The number of metal elastic pieces 211 is equal to the number of back-end electrodes 50, and each metal elastic piece 211 is electrically connected to the corresponding back-end electrode 50. The number of first connecting heads 221 is equal to the number of metal elastic pieces 211. The adapter 2 further includes a wire 23, and each first connector 221 is electrically connected to a corresponding metal spring 211 through a corresponding wire 23. In this embodiment, the number of metal elastic sheets 211 and the number of first connecting heads 221 are both four.

Wherein, the extending direction of the first connecting head 221 is parallel to the axial direction of the guide wire body 1, thereby improving the stability of the two ends of the adapter 2 respectively connected to the guide wire body 1 and the connector 201, and avoiding the guide wire body The proximal end of 1 is deformed, which affects the efficiency and safety of the operation.

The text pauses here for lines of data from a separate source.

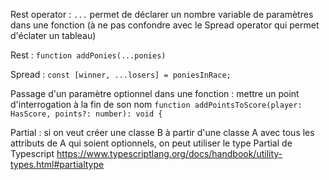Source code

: 
Rest operator : `...` permet de déclarer un nombre variable de paramètres dans une fonction (à ne pas confondre avec le Spread operator qui permet d'éclater un tableau)

Rest : `function addPonies(...ponies)`

Spread : `const [winner, ...losers] = poniesInRace;`

Passage d'un paramètre optionnel dans une fonction : mettre un point d'interrogation à la fin de son nom `function addPointsToScore(player: HasScore, points?: number): void {`

Partial : si on veut créer une classe B à partir d'une classe A avec tous les attributs de A qui soient optionnels, on peut utiliser le type Partial de Typescript https://www.typescriptlang.org/docs/handbook/utility-types.html#partialtype 
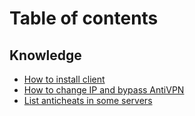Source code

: # Table of contents

## Knowledge
- [How to install client](knowledge/how_to_install_client.md)
- [How to change IP and bypass AntiVPN](knowledge/how_to_change_ip_and_bypass_antivpn.md)
- [List anticheats in some servers](knowledge/list_anticheats_in_some_server.md)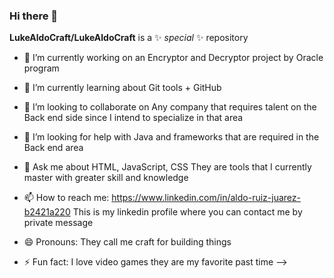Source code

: ### Hi there 👋

**LukeAldoCraft/LukeAldoCraft** is a ✨ _special_ ✨ repository 


- 🔭 I’m currently working on an Encryptor and Decryptor project by Oracle program

- 🌱 I’m currently learning about  Git tools + GitHub

- 👯 I’m looking to collaborate on Any company that requires talent on the Back end side since I intend to specialize in that area

- 🤔 I’m looking for help with Java and frameworks that are required in the Back end area

- 💬 Ask me about HTML, JavaScript, CSS  They are tools that I currently master with greater skill and knowledge

- 📫 How to reach me: https://www.linkedin.com/in/aldo-ruiz-juarez-b2421a220 This is my linkedin profile where you can contact me by private message

- 😄 Pronouns: They call me craft for building things

- ⚡ Fun fact:  I love video games they are my favorite past time
-->
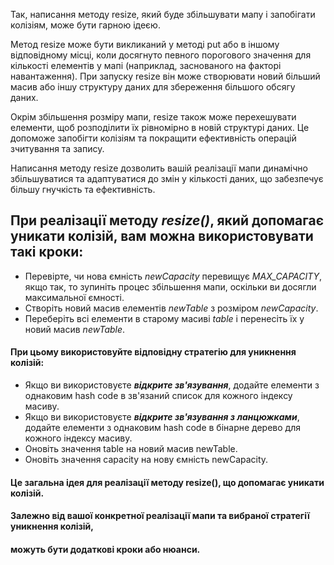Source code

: Так, написання методу resize, який буде збільшувати мапу і запобігати колізіям, може бути гарною ідеєю.

Метод resize може бути викликаний у методі put або в іншому відповідному місці,
коли досягнуто певного порогового значення для кількості елементів у мапі (наприклад, заснованого на факторі навантаження). При запуску resize він може створювати новий більший масив або іншу структуру даних для збереження більшого обсягу даних.

Окрім збільшення розміру мапи, resize також може перехешувати елементи,
щоб розподілити їх рівномірно в новій структурі даних. Це допоможе запобігти колізіям 
та покращити ефективність операцій зчитування та запису.

Написання методу resize дозволить вашій реалізації мапи динамічно збільшуватися та адаптуватися до змін
у кількості даних, що забезпечує більшу гнучкість та ефективність.


## При реалізації методу *resize()*, який допомагає уникати колізій, вам можна використовувати такі кроки:

* Перевірте, чи нова ємність *newCapacity* перевищує *MAX_CAPACITY*, якщо так,
  то зупиніть процес збільшення мапи, оскільки ви досягли максимальної ємності.
* Створіть новий масив елементів *newTable* з розміром *newCapacity*.
* Переберіть всі елементи в старому масиві *table* і перенесіть їх у новий масив *newTable*. 
 #### При цьому використовуйте відповідну стратегію для уникнення колізій:
* Якщо ви використовуєте ***відкрите зв'язування***, додайте елементи з однаковим hash code в зв'язаний список
  для кожного індексу масиву.
* Якщо ви використовуєте ***відкрите зв'язування з ланцюжками***, додайте елементи з однаковим hash code в
 бінарне дерево для кожного індексу масиву.
* Оновіть значення table на новий масив newTable.
* Оновіть значення capacity на нову ємність newCapacity.

#### Це загальна ідея для реалізації методу resize(), що допомагає уникати колізій. 
#### Залежно від вашої конкретної реалізації мапи та вибраної стратегії уникнення колізій, 
#### можуть бути додаткові кроки або нюанси.

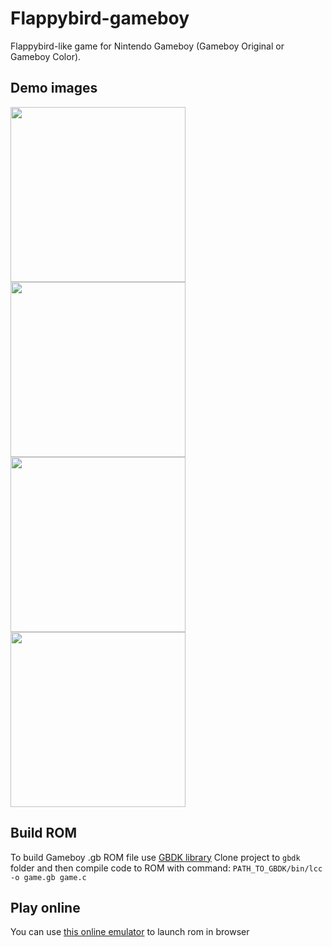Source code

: # Flappybird-gameboy
Flappybird-like game for Nintendo Gameboy (Gameboy Original or Gameboy Color).

## Demo images
<img src="https://github.com/pashutk/flappybird-gameboy/raw/master/launchscreen.png" width="280" />
<img src="https://github.com/pashutk/flappybird-gameboy/raw/master/game.png" width="280" />
<img src="https://github.com/pashutk/flappybird-gameboy/raw/master/launchscreen.gif" width="280" />
<img src="https://github.com/pashutk/flappybird-gameboy/raw/master/game.gif" width="280" />

## Build ROM
To build Gameboy .gb ROM file use [GBDK library](http://gbdk.sourceforge.net/)
Clone project to `gbdk` folder and then compile code to ROM with command:
`PATH_TO_GBDK/bin/lcc -o game.gb game.c`

## Play online
You can use [this online emulator](https://github.com/taisel/GameBoy-Online) to launch rom in browser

Optionally, in some embodiments, as shown in FIGS. 9 and 10, the plurality of first connecting heads 221 are symmetrically distributed from the central axis of the adapter 2. The central axis of the receiving cavity 21 is collinear with the central axis of the adapter 2.

In some other embodiments, the adapter 2 of the guide wire body 1 may be omitted, that is, the guide wire body 1 may be directly connected to the connector 201 of the three-dimensional mapping device 200 through the electrode wire 30.

Please refer to FIGS. 11 to 14 together. FIG. 11 shows a schematic diagram of the guide wire body 1A provided by the second embodiment of the present invention. FIG. 12 shows the guide wire body 1A in FIG. 11 along the XII-XII direction. In cross-sectional views, FIG. 13 is an enlarged view of part D of the guide wire body 1A in FIG. 12, and FIG. 14 is an enlarged view of part E of the guide wire body 1A in FIG. In the second embodiment, the structure of the guide wire body 1A is similar to the structure of the guide wire body 1 of the first embodiment, except that the number of electrode leads 30A, front electrodes 40A, and rear electrodes 50A of the guide wire body 1A Both are two.

Specifically, in this embodiment, the electrode lead 30A includes a first electrode lead 31A and a second electrode lead 32A. The tip electrode 40A includes a first tip electrode 41A and a second tip electrode 42A spaced apart from each other. The rear electrode 50A includes a first rear electrode 51A and a second rear electrode 52A spaced apart from each other. Both ends of the first electrode lead 31A are connected to the first front end electrode 41A and the first rear end electrode 51A, respectively. Both ends of the second electrode lead 32A are connected to the second front end electrode 42A and the second rear end electrode 52A, respectively.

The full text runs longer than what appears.